House Speaker John Boehner (R-OH) today sent a letter to President Obama noting the scheduled increase in regulatory action by the Administration and asking that the White House provide Congress with a list of all of the regulatory actions it plans that would have an economic impact of $1 billion or more. The Speaker formally requested that the White House provide this information before Congress returns this fall, when the House is scheduled to resume work on legislation promised in the Pledge to America that would require congressional approval for any new regulatory action that is projected to have a significant impact on job creation.

Boehner sent a similar request for information to the president last August, when he was serving as House Republican leader. The requested information was never provided.

Susan E. Dudley, director of the George Washington University Regulatory Studies Center, wrote about the 219 economically-significant regulatory actions planned by the Obama Administration this week in a guest op-ed for POLITICO in which she noted the president’s actions this week are unlikely to have much impact. As Dudley noted:

“The government’s most recent agenda of upcoming regulations (issued in July) does not indicate a slow-down in activity. It does list 4,257 regulatory actions under development — more than 300 more than last year at this time. Of those, 219 are expected to impose costs of $100 million or more — 28 more ‘major’ regulations than were listed by this time last year, and 47 more than in 2009.

“Some activity is required by new legislative mandates — particularly [Dodd-Frank and Obamacare]. Others, including the Environmental Protection Agency’s regulation of greenhouse gases under the Clean Air Act, are based on new judicial interpretations of statutes passed 20 or more years ago — and don’t necessarily reflect the priorities of any recent Congress. But some are discretionary actions, like EPA’s pending decision to tighten ozone standards. This is likely to slow economic growth in thousands of counties across the nation and impose costs of $20 billion to $90 billion per year, according to the agency’s own estimates.

“The reform efforts detailed in the agencies’ retrospective plans pale in comparison. Reforms that may promise real savings, like the Labor Department’s efforts to streamline some reporting requirements, at best offer paperwork burden reductions valued only in the millions. Other reporting reforms --like replacing paper submissions with electronic reports — might as easily facilitate regulatory enforcement as grant relief. Some agencies’ plans may actually increase uncertainty — like the Council on Environmental Quality’s commitment to periodically review its ‘categorical exclusions.’ These exemptions have traditionally provided potentially affected parties some certainty that projects would not face unexpected regulatory requirements.”
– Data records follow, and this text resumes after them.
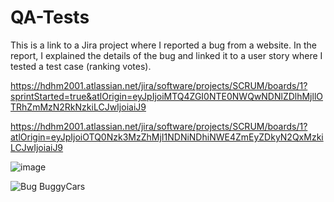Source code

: # QA-Tests
This is a link to a Jira project where I reported a bug from a website. In the report, I explained the details of the bug and linked it to a user story where I tested a test case (ranking votes).



[https://hdhm2001.atlassian.net/jira/software/projects/SCRUM/boards/1?sprintStarted=true&atlOrigin=eyJpIjoiMTQ4ZGI0NTE0NWQwNDNlZDlhMjllOTRhZmMzN2RkNzkiLCJwIjoiaiJ9
](https://hdhm2001.atlassian.net/jira/software/projects/SCRUM/boards/1)


https://hdhm2001.atlassian.net/jira/software/projects/SCRUM/boards/1?atlOrigin=eyJpIjoiOTQ0Nzk3MzZhMjI1NDNiNDhiNWE4ZmEyZDkyN2QxMzkiLCJwIjoiaiJ9


![image](https://github.com/user-attachments/assets/2021c942-5b9e-4502-b9d3-01d13319d2bf)


![Bug BuggyCars](https://github.com/user-attachments/assets/dbdfd6bb-b5cf-44c8-88d1-72dd9b4d82cd)


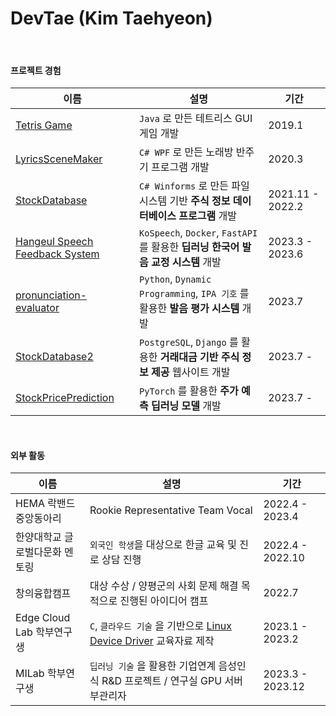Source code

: DevTae (Kim Taehyeon)
=====

<br/>

#### 프로젝트 경험

| 이름 | 설명 | 기간 |
-------|-------------|-------
| [Tetris Game](https://github.com/DevTae/TetriStyle) | `Java` 로 만든 테트리스 GUI 게임 개발 | 2019.1 |
| [LyricsSceneMaker](https://github.com/DevTae/LyricsSceneMaker) | `C# WPF` 로 만든 노래방 반주기 프로그램 개발 | 2020.3 |
| [StockDatabase](https://github.com/DevTae/StockDatabasePreview) | `C# Winforms` 로 만든 파일시스템 기반 **주식 정보 데이터베이스 프로그램** 개발  | 2021.11 - 2022.2 |
| [Hangeul Speech Feedback System](https://github.com/DevTae/SpeechFeedback) | `KoSpeech`, `Docker`, `FastAPI` 를 활용한 **딥러닝 한국어 발음 교정 시스템** 개발 | 2023.3 - 2023.6 |
| [pronunciation-evaluator](https://github.com/DevTae/pronunciation-evaluator) | `Python`, `Dynamic Programming`, `IPA 기호` 를 활용한 **발음 평가 시스템** 개발 | 2023.7 |
| [StockDatabase2](https://github.com/DevTae/StockDatabase2) | `PostgreSQL`, `Django` 를 활용한 **거래대금 기반 주식 정보 제공** 웹사이트 개발 | 2023.7 - |
| [StockPricePrediction](https://github.com/DevTae/StockPricePredictionPreview) | `PyTorch` 를 활용한 **주가 예측 딥러닝 모델** 개발 | 2023.7 - |

<br/>

#### 외부 활동

| 이름 | 설명 | 기간 |
-------|-------------|-------
| HEMA 락밴드 중앙동아리 | Rookie Representative Team Vocal | 2022.4 - 2023.4 |
| 한양대학교 글로벌다문화 멘토링 | `외국인 학생`을 대상으로 한글 교육 및 진로 상담 진행 | 2022.4 - 2022.10 |
| 창의융합캠프 |  대상 수상 / 양평군의 사회 문제 해결 목적으로 진행된 아이디어 캠프 | 2022.7 |
| Edge Cloud Lab 학부연구생 | `C`, `클라우드 기술` 을 기반으로 [Linux Device Driver](https://github.com/DevTae/Linux-Device-Driver) 교육자료 제작 | 2023.1 - 2023.2 |
| MILab 학부연구생 | `딥러닝 기술` 을 활용한 기업연계 음성인식 R&D 프로젝트 / 연구실 GPU 서버 부관리자 | 2023.3 - 2023.12 |


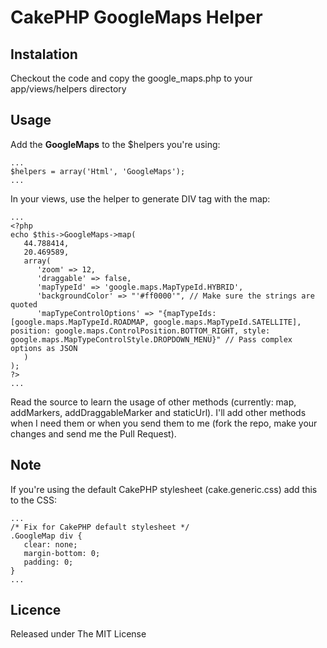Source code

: # CakePHP GoogleMaps Helper

## Instalation

Checkout the code and copy the google_maps.php to your app/views/helpers directory

## Usage

Add the **GoogleMaps** to the $helpers you're using:

    ...
    $helpers = array('Html', 'GoogleMaps');
    ...

In your views, use the helper to generate DIV tag with the map:

    ...
    <?php
    echo $this->GoogleMaps->map(
       44.788414,
       20.469589,
       array(
          'zoom' => 12,
          'draggable' => false,
          'mapTypeId' => 'google.maps.MapTypeId.HYBRID',
          'backgroundColor' => "'#ff0000'", // Make sure the strings are quoted
          'mapTypeControlOptions' => "{mapTypeIds: [google.maps.MapTypeId.ROADMAP, google.maps.MapTypeId.SATELLITE], position: google.maps.ControlPosition.BOTTOM_RIGHT, style: google.maps.MapTypeControlStyle.DROPDOWN_MENU}" // Pass complex options as JSON
       )
    );
	?>
    ...

Read the source to learn the usage of other methods (currently: map, addMarkers, addDraggableMarker and staticUrl). I'll add other methods when I need them or when you send them to me (fork the repo, make your changes and send me the Pull Request).

## Note

If you're using the default CakePHP stylesheet (cake.generic.css) add this to the CSS:

    ...
    /* Fix for CakePHP default stylesheet */
    .GoogleMap div {
       clear: none;
       margin-bottom: 0;
       padding: 0;
    }
    ...

## Licence

Released under The MIT License

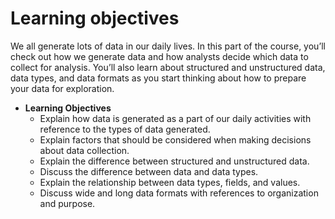 # Learning objectives

We all generate lots of data in our daily lives. In this part of the course, you’ll check out how we generate data and how analysts decide which data to collect for analysis. You’ll also learn about structured and unstructured data, data types, and data formats as you start thinking about how to prepare your data for exploration.

- **Learning Objectives**
  - Explain how data is generated as a part of our daily activities with reference to the types of data generated.
  - Explain factors that should be considered when making decisions about data collection.
  - Explain the difference between structured and unstructured data.
  - Discuss the difference between data and data types.
  - Explain the relationship between data types, fields, and values.
  - Discuss wide and long data formats with references to organization and purpose.
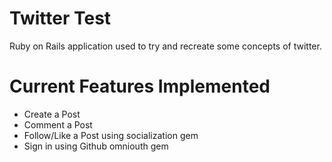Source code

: # Twitter Test

Ruby on Rails application used to try and recreate some concepts of twitter.

# Current Features Implemented

  - Create a Post
  - Comment a Post
  - Follow/Like a Post using socialization gem
  - Sign in using Github omniouth gem
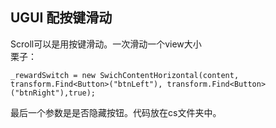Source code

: ## UGUI 配按键滑动  
Scroll可以是用按键滑动。一次滑动一个view大小  
栗子：  

 	_rewardSwitch = new SwichContentHorizontal(content, transform.Find<Button>("btnLeft"), transform.Find<Button>("btnRight"),true);

最后一个参数是是否隐藏按钮。代码放在cs文件夹中。
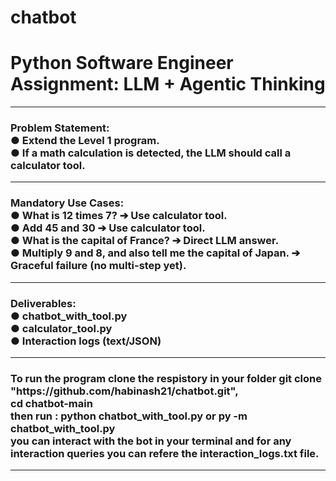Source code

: # chatbot
<h1><b>Python Software Engineer Assignment: LLM + Agentic Thinking</b></h1><hr>

<h3>
  Problem Statement:<br>
  ● Extend the Level 1 program.<br>
  ● If a math calculation is detected, the LLM should call a calculator tool.<br><hr>
</h3>

<h3>
  Mandatory Use Cases:<br>
  ● What is 12 times 7? ➔ Use calculator tool.<br>
  ● Add 45 and 30 ➔ Use calculator tool.<br>
  ● What is the capital of France? ➔ Direct LLM answer.<br>
  ● Multiply 9 and 8, and also tell me the capital of Japan. ➔ Graceful failure (no multi-step yet).<br><hr>
</h3>

<h3>
  Deliverables:<br>
    ● chatbot_with_tool.py<br>
    ● calculator_tool.py<br>
    ● Interaction logs (text/JSON)<br><hr>
</h3>

<h3>
  <b>
    To run the program clone the respistory in your folder git clone "https://github.com/habinash21/chatbot.git",<br>
    cd chatbot-main<br>
    then run :
        python chatbot_with_tool.py 
            or
        py -m chatbot_with_tool.py<br>
    you can interact with the bot in your terminal and for any interaction queries you can refere the interaction_logs.txt file.<br><hr>
  </b>
</h3>
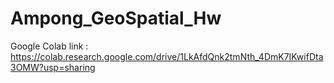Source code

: # Ampong_GeoSpatial_Hw
Google Colab link : https://colab.research.google.com/drive/1LkAfdQnk2tmNth_4DmK7IKwifDta3OMW?usp=sharing
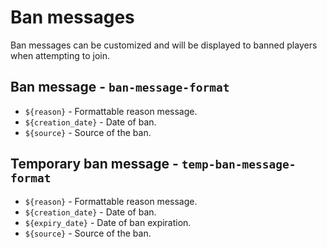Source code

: # Ban messages

Ban messages can be customized and will be displayed to banned players when attempting to join.

## Ban message - `ban-message-format`

- `${reason}` - Formattable reason message.
- `${creation_date}` - Date of ban.
- `${source}` - Source of the ban.

## Temporary ban message - `temp-ban-message-format`

- `${reason}` - Formattable reason message.
- `${creation_date}` - Date of ban.
- `${expiry_date}` - Date of ban expiration.
- `${source}` - Source of the ban.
NOTE: You can also check it for yourself. The Obama Administration’s newly-updated regulatory agenda is posted online at reginfo.gov. Right on the front page is a graph showing that 4,257 new regulatory actions are in the works. To dig a bit deeper on that number, one must go to the “Advanced Search” feature on the site, located at reginfo.gov. To reach that search page, go to the “search” box in the upper right corner of the main page, check the “agenda” box, and hit the search button, then click on the “Advanced Search” link that appears on the page that subsequently comes up. From there, check the option marked “Search most current publication only” and hit “continue.” On the next page that comes up, select the option “All,” and hit “continue” again. On the page that comes up, visitors are given the ability to break down the data based on a variety of different criteria. To obtain a list of the regulatory actions currently planned by the Administration that will have an economic impact of $100 million or more, go to the “Priority” options about halfway down the page on the left, and check the box marked “Economically Significant.” Hit the search button at the bottom of the page.